* **AIM OF THE TASK**:
Looking through the records that follow, determine how many lines contain "html" and reply with that number alone.
::: RECORDS TO USE :::
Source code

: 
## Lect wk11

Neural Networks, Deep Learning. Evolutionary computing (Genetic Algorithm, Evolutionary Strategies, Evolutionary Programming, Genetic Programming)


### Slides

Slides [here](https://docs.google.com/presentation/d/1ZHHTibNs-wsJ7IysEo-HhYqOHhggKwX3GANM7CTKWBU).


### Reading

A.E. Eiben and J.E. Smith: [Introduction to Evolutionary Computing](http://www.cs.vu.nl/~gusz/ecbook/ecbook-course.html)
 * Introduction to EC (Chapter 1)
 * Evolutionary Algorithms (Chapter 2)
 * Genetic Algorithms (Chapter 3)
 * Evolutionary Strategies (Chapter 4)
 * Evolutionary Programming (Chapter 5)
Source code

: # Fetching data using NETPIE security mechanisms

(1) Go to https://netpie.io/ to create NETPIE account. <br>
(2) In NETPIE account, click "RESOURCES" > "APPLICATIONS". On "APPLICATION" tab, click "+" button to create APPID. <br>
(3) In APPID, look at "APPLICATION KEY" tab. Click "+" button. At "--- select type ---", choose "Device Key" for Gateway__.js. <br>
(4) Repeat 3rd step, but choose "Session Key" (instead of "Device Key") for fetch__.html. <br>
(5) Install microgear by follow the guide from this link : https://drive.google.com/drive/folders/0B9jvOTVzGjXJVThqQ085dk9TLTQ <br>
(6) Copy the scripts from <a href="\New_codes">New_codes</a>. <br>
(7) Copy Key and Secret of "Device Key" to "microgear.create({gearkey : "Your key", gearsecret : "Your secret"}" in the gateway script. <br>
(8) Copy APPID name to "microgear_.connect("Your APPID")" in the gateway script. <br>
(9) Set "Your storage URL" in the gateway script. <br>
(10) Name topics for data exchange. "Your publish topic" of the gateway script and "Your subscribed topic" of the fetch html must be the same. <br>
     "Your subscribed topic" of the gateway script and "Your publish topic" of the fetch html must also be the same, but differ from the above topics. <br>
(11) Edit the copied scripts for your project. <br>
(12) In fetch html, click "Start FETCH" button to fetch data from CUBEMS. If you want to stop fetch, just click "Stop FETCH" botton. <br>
:::
* **WRITTEN SOLUTION**:
5